Les travaux de Michel Foucault sont à mon sens des incontournables pour toute personne intéressée par la sociologie. Si je devais choisir un livre, ce serait Surveiller et punir. Pour ceux et celles qui s’intéressent aux études décoloniales, Stuart Hall est un autre auteur à découvrir, notamment avec son livre The fateful triangle: Race, ethnicity, nation. Pour les personnes intéressées par la sociologie des migrations, les travaux d’Abdelmalek Sayad sont particulièrement importants, notamment sa trilogie L’immigration ou les paradoxes de l’altérité. Enfin, les travaux de Judith Butler, notamment son livre Gender trouble: Feminism and the subversion of identity, intéresseront les personnes un peu plus initiées.
Le cinéma est l’une de mes grandes passions. Je me considère comme très chanceux de vivre à Montréal où des salles comme le Cinéma du Parc, le Cinéma Moderne, le Cinéma Beaubien ainsi que la Cinémathèque québécoise proposent des programmations riches et diversifiées, pour tous les goûts.
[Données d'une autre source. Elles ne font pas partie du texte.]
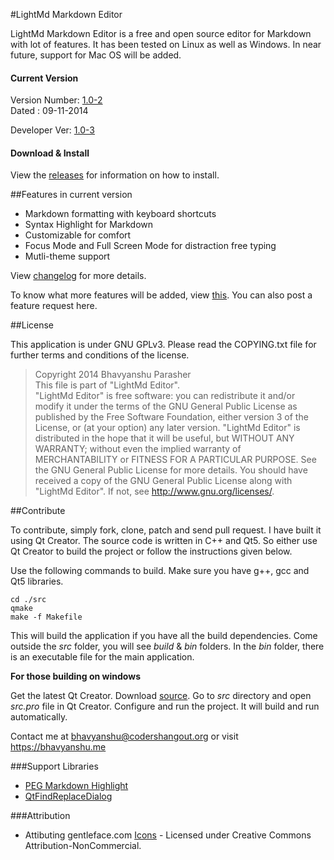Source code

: #LightMd Markdown Editor

LightMd Markdown Editor is a free and open source editor for Markdown with lot of features. It has been tested on Linux as well as Windows. In near future, support for Mac OS will be added. 

#### Current Version 
Version Number: [1.0-2](https://github.com/bhavyanshu/LightMd_Editor/releases/tag/v1.0-2)   
Dated : 09-11-2014    
     
Developer Ver: [1.0-3](https://github.com/bhavyanshu/LightMd_Editor/archive/master.zip)    

#### Download & Install

View the [releases](https://github.com/bhavyanshu/LightMd_Editor/releases) for information on how to install.

##Features in current version

* Markdown formatting with keyboard shortcuts
* Syntax Highlight for Markdown
* Customizable for comfort
* Focus Mode and Full Screen Mode for distraction free typing
* Mutli-theme support

View [changelog](https://github.com/bhavyanshu/LightMd_Editor/blob/master/debian/changelog) for more details.

To know what more features will be added, view [this](https://github.com/bhavyanshu/LightMd_Editor/labels/enhancement). You can also post a feature request here.

##License

This application is under GNU GPLv3. Please read the COPYING.txt file for further terms and conditions of the license.

>Copyright 2014 Bhavyanshu Parasher  
 This file is part of "LightMd Editor".  
 "LightMd Editor" is free software: you can redistribute it and/or modify it
 under the terms of the GNU General Public License as published by the Free Software Foundation,
 either version 3 of the License, or (at your option) any later version.
 "LightMd Editor" is distributed in the hope that it will be useful,
 but WITHOUT ANY WARRANTY; without even the implied warranty of MERCHANTABILITY
 or FITNESS FOR A PARTICULAR PURPOSE. See the GNU General Public License for more details.
 You should have received a copy of the GNU General Public License along with "LightMd Editor".
 If not, see http://www.gnu.org/licenses/.

##Contribute

To contribute, simply fork, clone, patch and send pull request.
I have built it using Qt Creator. The source code is written in C++ and Qt5. So either use Qt Creator to build the project or follow the instructions given below.

Use the following commands to build. Make sure you have g++, gcc and Qt5 libraries. 

    cd ./src
    qmake
    make -f Makefile

This will build the application if you have all the build dependencies. Come outside the *src* folder, you will see *build* & *bin* folders. In the *bin* folder, there is an executable file for the main application.

**For those building on windows**  

Get the latest Qt Creator. Download [source](https://github.com/bhavyanshu/LightMd_Editor/archive/master.zip). Go to *src* directory and open *src.pro* file in Qt Creator. Configure and run the project. It will build and run automatically.

Contact me at bhavyanshu@codershangout.org or visit https://bhavyanshu.me

###Support Libraries

* [PEG Markdown Highlight](http://hasseg.org/peg-markdown-highlight/)
* [QtFindReplaceDialog](http://qtfindreplace.sourceforge.net/)


###Attribution

* Attibuting gentleface.com [Icons](http://www.gentleface.com/free_icon_set.html) - Licensed under Creative Commons Attribution-NonCommercial.
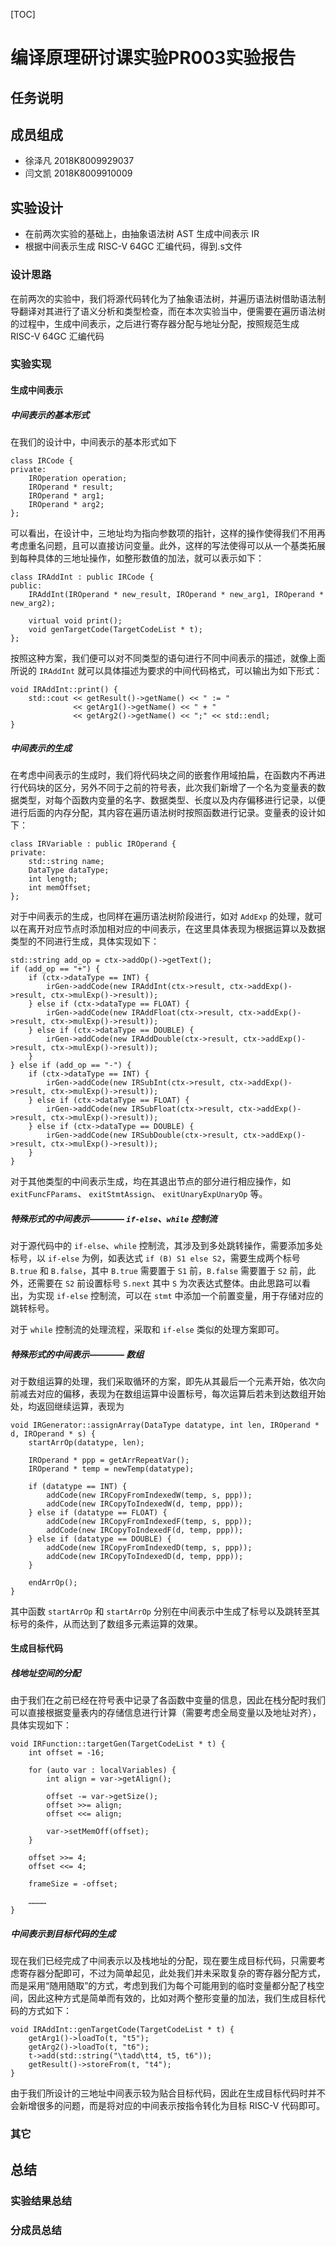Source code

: [TOC]

# 编译原理研讨课实验PR003实验报告

## 任务说明

## 成员组成

* 徐泽凡 2018K8009929037
* 闫文凯 2018K8009910009

## 实验设计

- 在前两次实验的基础上，由抽象语法树 AST 生成中间表示 IR
- 根据中间表示生成 RISC-V 64GC 汇编代码，得到.s文件

### 设计思路

在前两次的实验中，我们将源代码转化为了抽象语法树，并遍历语法树借助语法制导翻译对其进行了语义分析和类型检查，而在本次实验当中，便需要在遍历语法树的过程中，生成中间表示，之后进行寄存器分配与地址分配，按照规范生成 RISC-V 64GC 汇编代码

### 实验实现

#### 生成中间表示

##### 中间表示的基本形式

在我们的设计中，中间表示的基本形式如下

    class IRCode {
    private:
        IROperation operation;
        IROperand * result;
        IROperand * arg1;
        IROperand * arg2;
    };

可以看出，在设计中，三地址均为指向参数项的指针，这样的操作使得我们不用再考虑重名问题，且可以直接访问变量。此外，这样的写法使得可以从一个基类拓展到每种具体的三地址操作，如整形数值的加法，就可以表示如下：

    class IRAddInt : public IRCode {
    public:
        IRAddInt(IROperand * new_result, IROperand * new_arg1, IROperand * new_arg2);

        virtual void print();
        void genTargetCode(TargetCodeList * t);
    };

按照这种方案，我们便可以对不同类型的语句进行不同中间表示的描述，就像上面所说的 `IRAddInt` 就可以具体描述为要求的中间代码格式，可以输出为如下形式：

    void IRAddInt::print() {
        std::cout << getResult()->getName() << " := "
                  << getArg1()->getName() << " + "
                  << getArg2()->getName() << ";" << std::endl;
    }

##### 中间表示的生成

在考虑中间表示的生成时，我们将代码块之间的嵌套作用域拍扁，在函数内不再进行代码块的区分，另外不同于之前的符号表，此次我们新增了一个名为变量表的数据类型，对每个函数内变量的名字、数据类型、长度以及内存偏移进行记录，以便进行后面的内存分配，其内容在遍历语法树时按照函数进行记录。变量表的设计如下：

    class IRVariable : public IROperand {
    private:
        std::string name;
        DataType dataType;
        int length;
        int memOffset;
    };

对于中间表示的生成，也同样在遍历语法树阶段进行，如对 `AddExp` 的处理，就可以在离开对应节点时添加相对应的中间表示，在这里具体表现为根据运算以及数据类型的不同进行生成，具体实现如下：

    std::string add_op = ctx->addOp()->getText();
    if (add_op == "+") {
        if (ctx->dataType == INT) {
            irGen->addCode(new IRAddInt(ctx->result, ctx->addExp()->result, ctx->mulExp()->result));
        } else if (ctx->dataType == FLOAT) {
            irGen->addCode(new IRAddFloat(ctx->result, ctx->addExp()->result, ctx->mulExp()->result));
        } else if (ctx->dataType == DOUBLE) {
            irGen->addCode(new IRAddDouble(ctx->result, ctx->addExp()->result, ctx->mulExp()->result));
        }
    } else if (add_op == "-") {
        if (ctx->dataType == INT) {
            irGen->addCode(new IRSubInt(ctx->result, ctx->addExp()->result, ctx->mulExp()->result));
        } else if (ctx->dataType == FLOAT) {
            irGen->addCode(new IRSubFloat(ctx->result, ctx->addExp()->result, ctx->mulExp()->result));
        } else if (ctx->dataType == DOUBLE) {
            irGen->addCode(new IRSubDouble(ctx->result, ctx->addExp()->result, ctx->mulExp()->result));
        }
    }

对于其他类型的中间表示生成，均在其退出节点的部分进行相应操作，如 `exitFuncFParams`、 `exitStmtAssign`、  `exitUnaryExpUnaryOp` 等。

##### 特殊形式的中间表示———— `if-else`、`while` 控制流

对于源代码中的 `if-else`、`while` 控制流，其涉及到多处跳转操作，需要添加多处标号，以 `if-else` 为例，如表达式 `if (B) S1 else S2`，需要生成两个标号 `B.true` 和 `B.false`，其中 `B.true` 需要置于 `S1` 前，`B.false` 需要置于 `S2` 前，此外，还需要在  `S2` 前设置标号 `S.next` 其中 `S` 为次表达式整体。由此思路可以看出，为实现 `if-else` 控制流，可以在 `stmt` 中添加一个前置变量，用于存储对应的跳转标号。

对于 `while` 控制流的处理流程，采取和 `if-else` 类似的处理方案即可。

##### 特殊形式的中间表示———— 数组

对于数组运算的处理，我们采取循环的方案，即先从其最后一个元素开始，依次向前减去对应的偏移，表现为在数组运算中设置标号，每次运算后若未到达数组开始处，均返回继续运算，表现为

    void IRGenerator::assignArray(DataType datatype, int len, IROperand * d, IROperand * s) {
        startArrOp(datatype, len);

        IROperand * ppp = getArrRepeatVar();
        IROperand * temp = newTemp(datatype);

        if (datatype == INT) {
            addCode(new IRCopyFromIndexedW(temp, s, ppp));
            addCode(new IRCopyToIndexedW(d, temp, ppp));
        } else if (datatype == FLOAT) {
            addCode(new IRCopyFromIndexedF(temp, s, ppp));
            addCode(new IRCopyToIndexedF(d, temp, ppp));
        } else if (datatype == DOUBLE) {
            addCode(new IRCopyFromIndexedD(temp, s, ppp));
            addCode(new IRCopyToIndexedD(d, temp, ppp));
        }

        endArrOp();
    }

其中函数 `startArrOp` 和 `startArrOp` 分别在中间表示中生成了标号以及跳转至其标号的条件，从而达到了数组多元素运算的效果。

#### 生成目标代码

##### 栈地址空间的分配

由于我们在之前已经在符号表中记录了各函数中变量的信息，因此在栈分配时我们可以直接根据变量表内的存储信息进行计算（需要考虑全局变量以及地址对齐），具体实现如下：

    void IRFunction::targetGen(TargetCodeList * t) {
        int offset = -16;

        for (auto var : localVariables) {
            int align = var->getAlign();

            offset -= var->getSize();
            offset >>= align;
            offset <<= align;

            var->setMemOff(offset);
        }

        offset >>= 4;
        offset <<= 4;

        frameSize = -offset;

        …………
    }

##### 中间表示到目标代码的生成

现在我们已经完成了中间表示以及栈地址的分配，现在要生成目标代码，只需要考虑寄存器分配即可，不过为简单起见，此处我们并未采取复杂的寄存器分配方式，而是采用“随用随取”的方式，考虑到我们为每个可能用到的临时变量都分配了栈空间，因此这种方式是简单而有效的，比如对两个整形变量的加法，我们生成目标代码的方式如下：

    void IRAddInt::genTargetCode(TargetCodeList * t) {
        getArg1()->loadTo(t, "t5");
        getArg2()->loadTo(t, "t6");
        t->add(std::string("\tadd\tt4, t5, t6"));
        getResult()->storeFrom(t, "t4");
    }

由于我们所设计的三地址中间表示较为贴合目标代码，因此在生成目标代码时并不会新增很多的问题，而是将对应的中间表示按指令转化为目标 RISC-V 代码即可。

### 其它

## 总结

### 实验结果总结

### 分成员总结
Je suggère d’ailleurs souvent à mes étudiants et étudiantes de se nourrir d’œuvres cinématographiques, et j’utilise régulièrement des exemples tirés de ces œuvres pour illustrer mes propos dans le cadre de mon enseignement. Je me permets également de mettre en lumière l’initiative Ciné-Campus, à l’Université de Montréal, qui propose une programmation intéressante et qui rend le cinéma accessible à la communauté universitaire, et au-delà.